Jay Bailey

Wiki Contributions


Language models seem to be much better than humans at next-token prediction

I think the reason we appear to disagree here is that we're both using different measurements of "outperform".

My understanding is that Jacob!outperform means to win in a contest where all other variables are the same - thus, you can't say that LM's outperform humans when they don't need to apply the visual and motor skills humans have to do. The interfaces aren't the same, so the contest is not fair. If I score higher than you in a tenpin bowling match where I have the safety rails up and you don't, we can't say I've outperformed you in tenpin bowling.

Jay!outperform means to do better on a metric (such as "How often can you select the next word") where each side is using an interface suited for them that would correlate with the ability to perform the task on a wide range of inputs. That is to say - it's fine for the computer to cheat, so long as that cheating doesn't prevent it from completing the task out of distribution, or the distribution is wide enough to handle anything a user is likely to want from the program in a commercial setting. If the AI was only trained on a small corpus and learned to simply memorise the entire corpus, that wouldn't count as outperforming because the AI would fall apart if we tried to use it on any other text. But since the task we want to check is text prediction, not visual input or robotics, it doesn't matter that the AI doesn't have to see the words.

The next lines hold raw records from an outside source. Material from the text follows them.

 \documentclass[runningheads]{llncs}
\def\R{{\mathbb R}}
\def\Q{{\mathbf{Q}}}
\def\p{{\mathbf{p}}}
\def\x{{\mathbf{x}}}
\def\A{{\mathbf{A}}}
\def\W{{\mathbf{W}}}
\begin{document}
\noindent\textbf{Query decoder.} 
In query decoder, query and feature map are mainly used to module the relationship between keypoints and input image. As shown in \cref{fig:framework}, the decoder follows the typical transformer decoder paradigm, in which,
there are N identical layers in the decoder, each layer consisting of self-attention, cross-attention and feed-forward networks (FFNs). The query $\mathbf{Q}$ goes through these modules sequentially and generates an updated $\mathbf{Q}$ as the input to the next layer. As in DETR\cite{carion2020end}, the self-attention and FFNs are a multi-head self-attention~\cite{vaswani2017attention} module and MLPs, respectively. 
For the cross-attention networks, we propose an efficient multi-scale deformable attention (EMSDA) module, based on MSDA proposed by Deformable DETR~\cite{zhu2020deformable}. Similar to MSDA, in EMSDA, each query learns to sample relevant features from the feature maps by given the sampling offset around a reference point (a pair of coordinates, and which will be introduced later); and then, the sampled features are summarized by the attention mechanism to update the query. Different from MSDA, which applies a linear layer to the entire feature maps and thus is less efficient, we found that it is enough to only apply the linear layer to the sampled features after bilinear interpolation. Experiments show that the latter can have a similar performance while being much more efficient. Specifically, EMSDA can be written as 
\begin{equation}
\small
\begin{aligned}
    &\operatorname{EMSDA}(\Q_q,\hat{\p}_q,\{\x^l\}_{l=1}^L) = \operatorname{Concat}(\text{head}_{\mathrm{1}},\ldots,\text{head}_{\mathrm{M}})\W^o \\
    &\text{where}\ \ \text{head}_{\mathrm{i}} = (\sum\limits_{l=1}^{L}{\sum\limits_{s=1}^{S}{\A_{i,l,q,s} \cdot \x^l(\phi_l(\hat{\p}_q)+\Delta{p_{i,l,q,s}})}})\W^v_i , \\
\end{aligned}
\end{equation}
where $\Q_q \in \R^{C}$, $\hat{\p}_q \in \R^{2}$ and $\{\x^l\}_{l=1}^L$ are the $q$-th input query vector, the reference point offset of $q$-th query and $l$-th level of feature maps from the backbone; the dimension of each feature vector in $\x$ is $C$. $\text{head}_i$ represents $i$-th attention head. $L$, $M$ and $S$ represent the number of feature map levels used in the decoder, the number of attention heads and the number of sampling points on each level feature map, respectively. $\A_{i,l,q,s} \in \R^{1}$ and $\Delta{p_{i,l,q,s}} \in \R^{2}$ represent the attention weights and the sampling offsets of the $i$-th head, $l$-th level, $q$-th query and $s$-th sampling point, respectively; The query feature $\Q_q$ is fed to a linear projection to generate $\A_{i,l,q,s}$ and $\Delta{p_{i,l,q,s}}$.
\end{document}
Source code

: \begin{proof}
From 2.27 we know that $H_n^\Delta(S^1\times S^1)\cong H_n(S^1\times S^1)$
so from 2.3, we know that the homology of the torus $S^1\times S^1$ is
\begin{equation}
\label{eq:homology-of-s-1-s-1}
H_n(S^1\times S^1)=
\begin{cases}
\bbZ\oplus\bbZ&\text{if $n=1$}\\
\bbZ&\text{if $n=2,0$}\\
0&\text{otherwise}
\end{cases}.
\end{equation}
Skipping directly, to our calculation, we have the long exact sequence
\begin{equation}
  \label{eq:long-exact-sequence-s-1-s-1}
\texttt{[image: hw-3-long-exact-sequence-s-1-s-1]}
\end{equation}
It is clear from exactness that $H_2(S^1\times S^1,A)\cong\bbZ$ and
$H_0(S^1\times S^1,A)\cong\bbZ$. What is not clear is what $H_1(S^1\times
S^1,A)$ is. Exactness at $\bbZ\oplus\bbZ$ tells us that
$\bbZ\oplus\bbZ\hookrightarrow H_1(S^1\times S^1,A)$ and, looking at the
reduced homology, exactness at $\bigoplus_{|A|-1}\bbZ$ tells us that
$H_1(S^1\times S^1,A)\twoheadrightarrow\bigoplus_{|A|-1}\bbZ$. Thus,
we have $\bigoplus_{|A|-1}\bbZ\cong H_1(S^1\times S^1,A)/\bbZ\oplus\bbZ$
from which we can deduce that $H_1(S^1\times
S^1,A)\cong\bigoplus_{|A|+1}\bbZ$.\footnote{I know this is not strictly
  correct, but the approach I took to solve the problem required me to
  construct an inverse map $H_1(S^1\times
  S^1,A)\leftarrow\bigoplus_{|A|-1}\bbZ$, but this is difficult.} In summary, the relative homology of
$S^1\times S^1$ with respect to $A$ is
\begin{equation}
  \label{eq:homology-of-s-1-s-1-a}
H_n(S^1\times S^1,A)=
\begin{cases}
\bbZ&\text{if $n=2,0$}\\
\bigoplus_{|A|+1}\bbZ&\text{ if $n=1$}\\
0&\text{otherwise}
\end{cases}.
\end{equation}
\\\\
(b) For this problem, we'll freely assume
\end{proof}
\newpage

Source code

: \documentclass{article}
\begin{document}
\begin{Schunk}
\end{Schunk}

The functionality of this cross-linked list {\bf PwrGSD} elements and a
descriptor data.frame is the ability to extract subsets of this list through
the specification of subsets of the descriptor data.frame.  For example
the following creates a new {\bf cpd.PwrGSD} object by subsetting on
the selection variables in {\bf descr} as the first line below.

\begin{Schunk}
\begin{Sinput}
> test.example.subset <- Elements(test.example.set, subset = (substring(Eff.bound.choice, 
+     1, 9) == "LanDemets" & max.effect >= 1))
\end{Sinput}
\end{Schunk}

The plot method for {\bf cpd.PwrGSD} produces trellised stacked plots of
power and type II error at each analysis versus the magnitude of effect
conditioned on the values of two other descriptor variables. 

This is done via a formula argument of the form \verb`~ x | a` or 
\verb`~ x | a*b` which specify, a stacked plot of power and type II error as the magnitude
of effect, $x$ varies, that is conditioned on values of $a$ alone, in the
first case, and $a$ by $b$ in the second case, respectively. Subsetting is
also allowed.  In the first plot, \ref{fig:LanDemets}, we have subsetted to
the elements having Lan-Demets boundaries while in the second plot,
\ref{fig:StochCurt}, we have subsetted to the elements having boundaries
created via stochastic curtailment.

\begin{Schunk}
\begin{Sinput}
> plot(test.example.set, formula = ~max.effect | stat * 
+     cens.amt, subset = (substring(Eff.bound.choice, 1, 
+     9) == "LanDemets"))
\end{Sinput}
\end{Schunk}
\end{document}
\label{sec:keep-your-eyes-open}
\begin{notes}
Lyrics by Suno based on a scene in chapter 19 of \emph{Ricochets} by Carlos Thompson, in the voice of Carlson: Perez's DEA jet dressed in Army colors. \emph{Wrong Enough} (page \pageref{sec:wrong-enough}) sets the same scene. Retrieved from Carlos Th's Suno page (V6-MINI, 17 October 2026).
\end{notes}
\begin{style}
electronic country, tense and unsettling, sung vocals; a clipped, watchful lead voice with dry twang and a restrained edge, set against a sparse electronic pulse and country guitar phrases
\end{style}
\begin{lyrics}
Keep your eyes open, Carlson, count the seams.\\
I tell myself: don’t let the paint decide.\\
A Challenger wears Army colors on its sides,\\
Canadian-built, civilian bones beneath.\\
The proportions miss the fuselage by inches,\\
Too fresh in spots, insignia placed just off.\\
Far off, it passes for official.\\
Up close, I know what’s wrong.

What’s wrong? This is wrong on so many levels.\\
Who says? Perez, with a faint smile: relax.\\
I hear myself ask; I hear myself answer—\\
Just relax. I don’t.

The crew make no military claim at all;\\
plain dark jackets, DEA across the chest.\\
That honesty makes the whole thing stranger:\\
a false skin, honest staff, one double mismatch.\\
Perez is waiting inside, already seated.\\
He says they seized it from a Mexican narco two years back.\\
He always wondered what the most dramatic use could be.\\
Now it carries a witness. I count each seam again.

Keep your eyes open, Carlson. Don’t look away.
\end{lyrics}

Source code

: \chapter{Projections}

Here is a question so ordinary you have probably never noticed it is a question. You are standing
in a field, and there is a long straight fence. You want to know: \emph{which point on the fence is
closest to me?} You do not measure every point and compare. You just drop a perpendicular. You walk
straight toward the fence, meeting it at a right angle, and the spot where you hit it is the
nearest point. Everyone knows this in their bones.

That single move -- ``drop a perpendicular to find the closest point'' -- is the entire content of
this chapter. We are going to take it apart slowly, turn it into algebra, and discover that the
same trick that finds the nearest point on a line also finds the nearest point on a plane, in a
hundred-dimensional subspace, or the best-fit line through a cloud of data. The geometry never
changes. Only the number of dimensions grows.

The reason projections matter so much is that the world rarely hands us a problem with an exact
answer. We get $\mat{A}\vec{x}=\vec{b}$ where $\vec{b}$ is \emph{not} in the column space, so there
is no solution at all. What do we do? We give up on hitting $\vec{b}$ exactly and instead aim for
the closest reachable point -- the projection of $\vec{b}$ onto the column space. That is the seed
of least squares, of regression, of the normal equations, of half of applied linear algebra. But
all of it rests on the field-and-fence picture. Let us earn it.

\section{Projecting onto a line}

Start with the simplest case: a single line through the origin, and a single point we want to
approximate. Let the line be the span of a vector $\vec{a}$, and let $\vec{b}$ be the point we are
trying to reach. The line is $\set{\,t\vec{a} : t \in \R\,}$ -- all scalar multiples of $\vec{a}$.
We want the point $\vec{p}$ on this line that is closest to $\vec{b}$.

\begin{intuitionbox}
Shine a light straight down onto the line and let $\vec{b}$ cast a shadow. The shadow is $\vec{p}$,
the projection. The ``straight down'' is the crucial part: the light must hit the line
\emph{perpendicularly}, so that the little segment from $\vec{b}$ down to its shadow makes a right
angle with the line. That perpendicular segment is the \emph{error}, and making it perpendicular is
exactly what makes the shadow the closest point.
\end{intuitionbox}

Both these definitions have their place. Saying "AI can Jacob!outperform humans at this task" would mean the AI was closer to AGI than if it can Jay!outperform humans at a task. I can also see how Jacob!outperforming would be possible for a truly general intelligence. However, saying "AI can Jay!outperform humans at this task" is sufficient for AI to begin replacing humans at that task if that task is valuable. (I agree with you that next-token prediction is not itself commercially valuable, whereas something like proofreading would be)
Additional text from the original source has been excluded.